Other Bubbles: But it was with the advent of the MYSTERY (X) TAPE concept that things got really confusing. This world-encompassing armada of crafty compilations necessarily by definition bears only slight explanation. The concept: to ferret and fashion; to appropriate against (dices error) all odds, to place in cahoots, a cornucopia of essential and vivacious sounds from everywhere and whenever; to map them into vortextual sequences and overlaps, symphonies and cacophonies, cartoons and realisions, typically byzantine in format. Pop stars deform and implode, the Classics get what's coming to 'em, the future of music explored by amnesiac reversal; compositionalists and theatricians expound and breethd, utterances glow (the proof in slow motion) sounds emerge; sound of short circuit might be simulated by dripping water on red hot metal; if smell is related to time, then sound is some current in space (navy blue with swiss cheese dots), undefinable music vaults... wonderful sounds for wondering ears.

-And here's an excerpt from the final MYSTERY TAPES ETC. newsletter (late '94):

Research & production for the Mystery (or X) Tape line took place mostly in the 2 decades from the early '70s to the release of the plunderphonic CD in late '89. Since then most of our production focus has been on CDs, which have all been released by 3rd parties.
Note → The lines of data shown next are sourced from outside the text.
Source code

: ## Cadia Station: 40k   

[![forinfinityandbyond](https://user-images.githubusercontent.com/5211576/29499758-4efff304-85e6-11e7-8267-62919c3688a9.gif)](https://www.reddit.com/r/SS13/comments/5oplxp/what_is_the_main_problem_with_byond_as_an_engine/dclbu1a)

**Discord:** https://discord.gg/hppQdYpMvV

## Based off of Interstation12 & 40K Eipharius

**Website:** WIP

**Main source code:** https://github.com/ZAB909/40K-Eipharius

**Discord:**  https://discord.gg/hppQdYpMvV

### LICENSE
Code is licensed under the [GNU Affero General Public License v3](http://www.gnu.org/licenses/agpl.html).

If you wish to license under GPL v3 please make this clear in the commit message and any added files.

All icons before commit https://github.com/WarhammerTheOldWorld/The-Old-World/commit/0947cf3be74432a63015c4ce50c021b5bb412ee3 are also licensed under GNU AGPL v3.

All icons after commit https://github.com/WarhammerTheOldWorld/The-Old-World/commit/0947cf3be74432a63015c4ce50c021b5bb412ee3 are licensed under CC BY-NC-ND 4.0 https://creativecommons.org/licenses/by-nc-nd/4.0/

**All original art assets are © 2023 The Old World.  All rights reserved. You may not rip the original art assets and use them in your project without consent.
But part of the tenet for the Mystery Tapes has been that, like computer software, they would be revised as improvements were developed. At present the latest versions of the X-tapes are: GX v.4 \ X map v.0 LX v.2 \ X5 v.3.1 X2 v.3 \ X1 v.3 MX v.2 \ X3 v.1.3 The backside of SAMPLER was last replaced in mid '86. Both sides were revised twice 5 years later in the process of transferring the tapes to a digital mastering format. GUITARS was revised in '87 (dropping its old title "Mah Jongg Hell" & adding 2 new tracks. DRUMS (previously entitled "L---- D---- ") received a major revision related to the plunderphonic project in '89. Some of the X map versions sent out were beta test revisions. A revised X-map tape was initiated but its completion has been temporarily interrupted by the latest plunderphonics.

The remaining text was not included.